- [What to work on] Within the records below, repeat each line exactly but keep every picture out of the copy.

- [Data provided]
◇ ◇ ◇

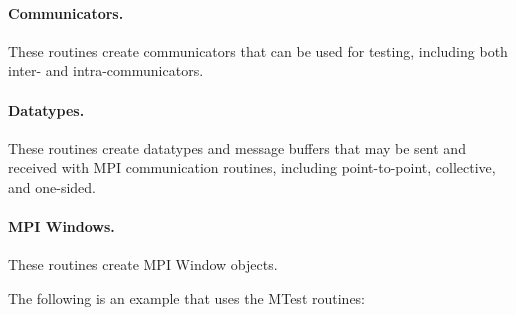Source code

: \paragraph{Communicators.}
These routines create communicators that can be used for testing,
including both inter- and intra-communicators.

\paragraph{Datatypes.}
These routines create datatypes and message buffers that may be sent
and received with MPI communication routines, including
point-to-point, collective, and one-sided.  

\paragraph{MPI Windows.}
These routines create MPI Window objects.

The following is an example that uses the MTest routines:

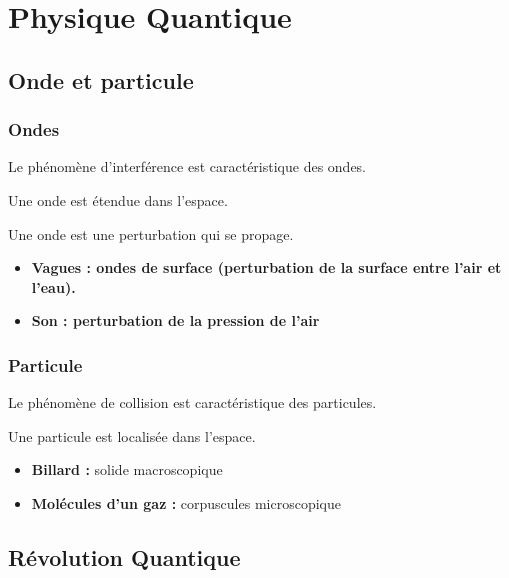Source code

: \chapter{Physique Quantique}

\section{Onde et particule}
\subsection{Ondes}
Le phénomène d'interférence est caractéristique des ondes.
\begin{center}
Une onde est étendue dans l'espace.
\end{center}
\begin{center}
Une onde est une perturbation qui se propage.
\end{center}

\begin{itemize}[leftmargin=1cm, label=, itemsep=1pt]
\item {\bf Vagues : ondes de surface (perturbation de la surface entre l'air et l'eau).}
\item {\bf Son : perturbation de la pression de l'air}
\end{itemize}

\subsection{Particule}
Le phénomène de collision est caractéristique des particules.
\begin{center}
Une particule est localisée dans l'espace.
\end{center}
\begin{itemize}[leftmargin=1cm, label=, itemsep=1pt]
\item {\bf Billard :} solide macroscopique
\item {\bf Molécules d'un gaz :} corpuscules microscopique
\end{itemize}

\section{Révolution Quantique}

◇ ◇ ◇

- [Result below]
Source code

: \paragraph{Communicators.}
These routines create communicators that can be used for testing,
including both inter- and intra-communicators.

\paragraph{Datatypes.}
These routines create datatypes and message buffers that may be sent
and received with MPI communication routines, including
point-to-point, collective, and one-sided.  

\paragraph{MPI Windows.}
These routines create MPI Window objects.

The following is an example that uses the MTest routines:

Source code

: \chapter{Physique Quantique}

\section{Onde et particule}
\subsection{Ondes}
Le phénomène d'interférence est caractéristique des ondes.
\begin{center}
Une onde est étendue dans l'espace.
\end{center}
\begin{center}
Une onde est une perturbation qui se propage.
\end{center}

\begin{itemize}[leftmargin=1cm, label=, itemsep=1pt]
\item {\bf Vagues : ondes de surface (perturbation de la surface entre l'air et l'eau).}
\item {\bf Son : perturbation de la pression de l'air}
\end{itemize}

\subsection{Particule}
Le phénomène de collision est caractéristique des particules.
\begin{center}
Une particule est localisée dans l'espace.
\end{center}
\begin{itemize}[leftmargin=1cm, label=, itemsep=1pt]
\item {\bf Billard :} solide macroscopique
\item {\bf Molécules d'un gaz :} corpuscules microscopique
\end{itemize}

\section{Révolution Quantique}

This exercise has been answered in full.